(WHAT THE TASK REQUIRES):
For every line in the records that has the word "from", make a copy.

Collected data
• • • •
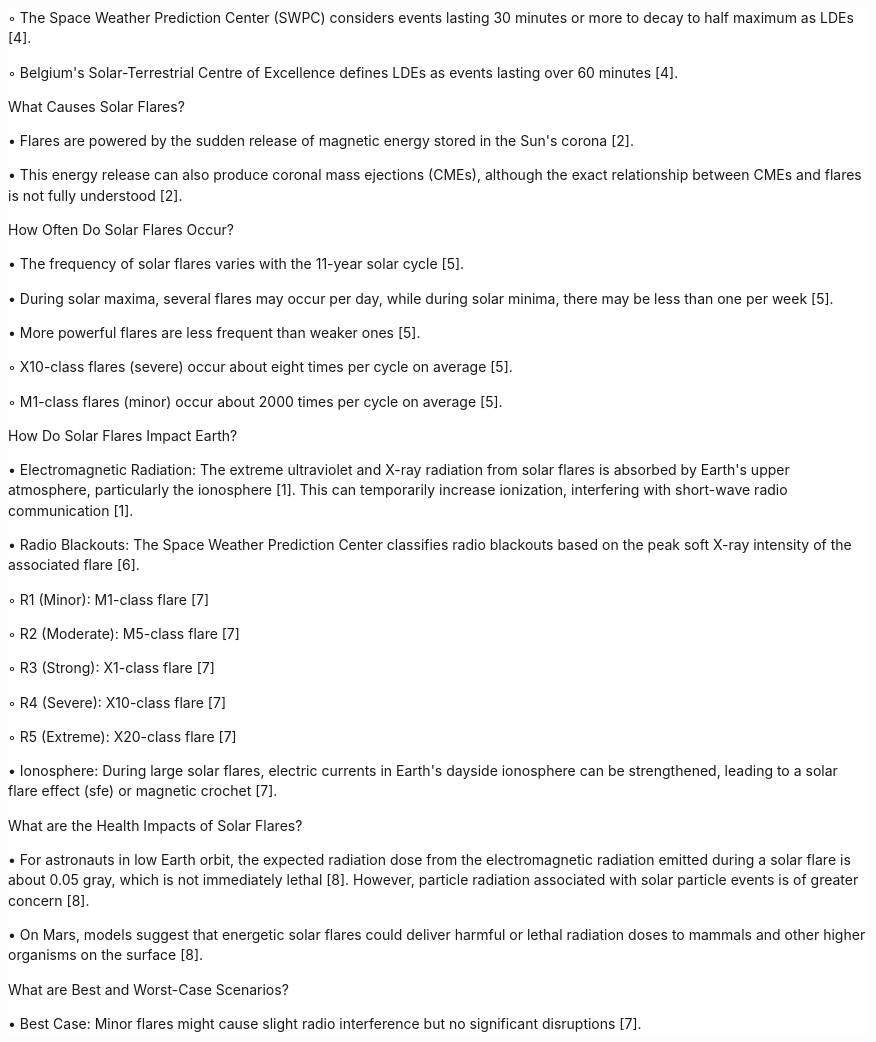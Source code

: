 ◦ The Space Weather Prediction Center (SWPC) considers events lasting 30 minutes or more to decay to half maximum as LDEs \[4\].

◦ Belgium's Solar-Terrestrial Centre of Excellence defines LDEs as events lasting over 60 minutes \[4\].

What Causes Solar Flares?

• Flares are powered by the sudden release of magnetic energy stored in the Sun's corona \[2\].

• This energy release can also produce coronal mass ejections (CMEs), although the exact relationship between CMEs and flares is not fully understood \[2\].

How Often Do Solar Flares Occur?

• The frequency of solar flares varies with the 11-year solar cycle \[5\].

• During solar maxima, several flares may occur per day, while during solar minima, there may be less than one per week \[5\].

• More powerful flares are less frequent than weaker ones \[5\].

◦ X10-class flares (severe) occur about eight times per cycle on average \[5\].

◦ M1-class flares (minor) occur about 2000 times per cycle on average \[5\].

How Do Solar Flares Impact Earth?

• Electromagnetic Radiation: The extreme ultraviolet and X-ray radiation from solar flares is absorbed by Earth's upper atmosphere, particularly the ionosphere \[1\]. This can temporarily increase ionization, interfering with short-wave radio communication \[1\].

• Radio Blackouts: The Space Weather Prediction Center classifies radio blackouts based on the peak soft X-ray intensity of the associated flare \[6\].

◦ R1 (Minor): M1-class flare \[7\]

◦ R2 (Moderate): M5-class flare \[7\]

◦ R3 (Strong): X1-class flare \[7\]

◦ R4 (Severe): X10-class flare \[7\]

◦ R5 (Extreme): X20-class flare \[7\]

• Ionosphere: During large solar flares, electric currents in Earth's dayside ionosphere can be strengthened, leading to a solar flare effect (sfe) or magnetic crochet \[7\].

What are the Health Impacts of Solar Flares?

• For astronauts in low Earth orbit, the expected radiation dose from the electromagnetic radiation emitted during a solar flare is about 0.05 gray, which is not immediately lethal \[8\]. However, particle radiation associated with solar particle events is of greater concern \[8\].

• On Mars, models suggest that energetic solar flares could deliver harmful or lethal radiation doses to mammals and other higher organisms on the surface \[8\].

What are Best and Worst-Case Scenarios?

• Best Case: Minor flares might cause slight radio interference but no significant disruptions \[7\].
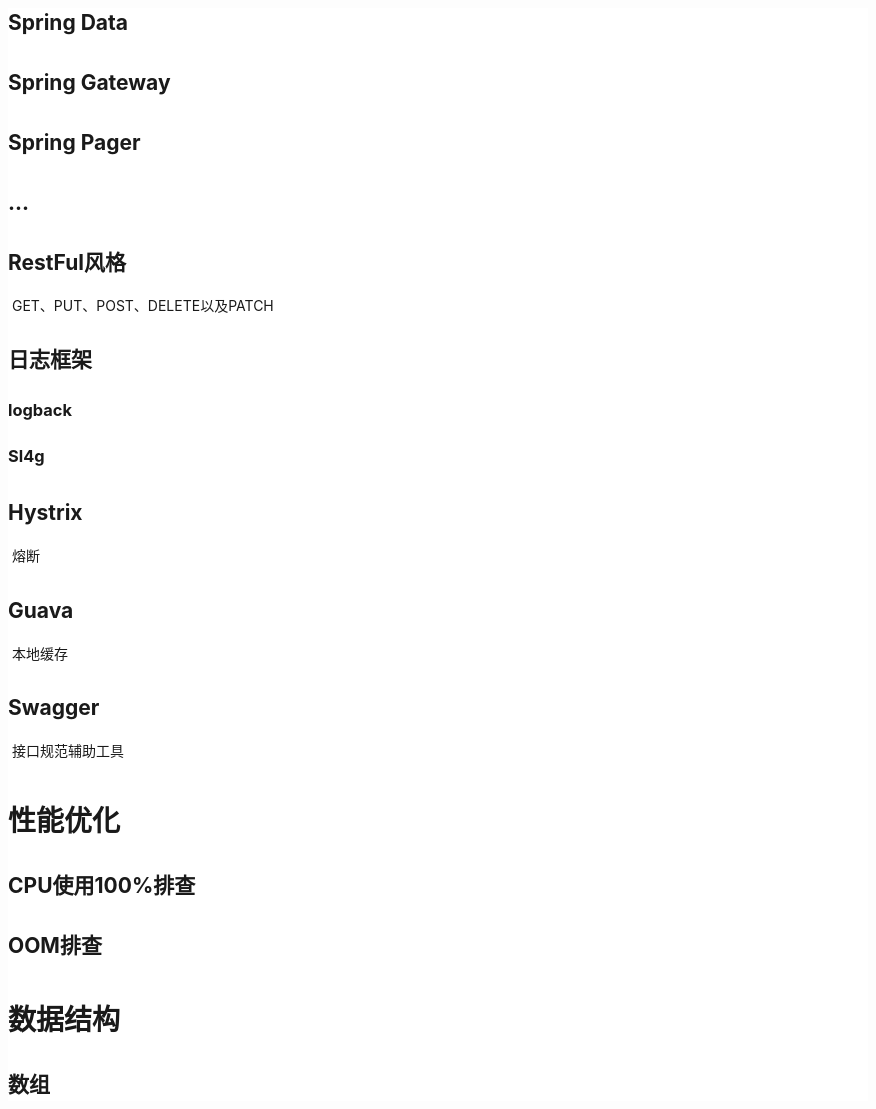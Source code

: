 ## Spring Data

## Spring Gateway

## Spring Pager

## ...



## RestFul风格

​	GET、PUT、POST、DELETE以及PATCH

## 日志框架

### logback

### Sl4g

## Hystrix

​	熔断

## Guava

​	本地缓存

## Swagger

​	接口规范辅助工具



# 性能优化

## CPU使用100%排查

## OOM排查



# 数据结构

## 数组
• • • •
(YOUR RESPONSE):
• Electromagnetic Radiation: The extreme ultraviolet and X-ray radiation from solar flares is absorbed by Earth's upper atmosphere, particularly the ionosphere \[1\]. This can temporarily increase ionization, interfering with short-wave radio communication \[1\].
• For astronauts in low Earth orbit, the expected radiation dose from the electromagnetic radiation emitted during a solar flare is about 0.05 gray, which is not immediately lethal \[8\]. However, particle radiation associated with solar particle events is of greater concern \[8\].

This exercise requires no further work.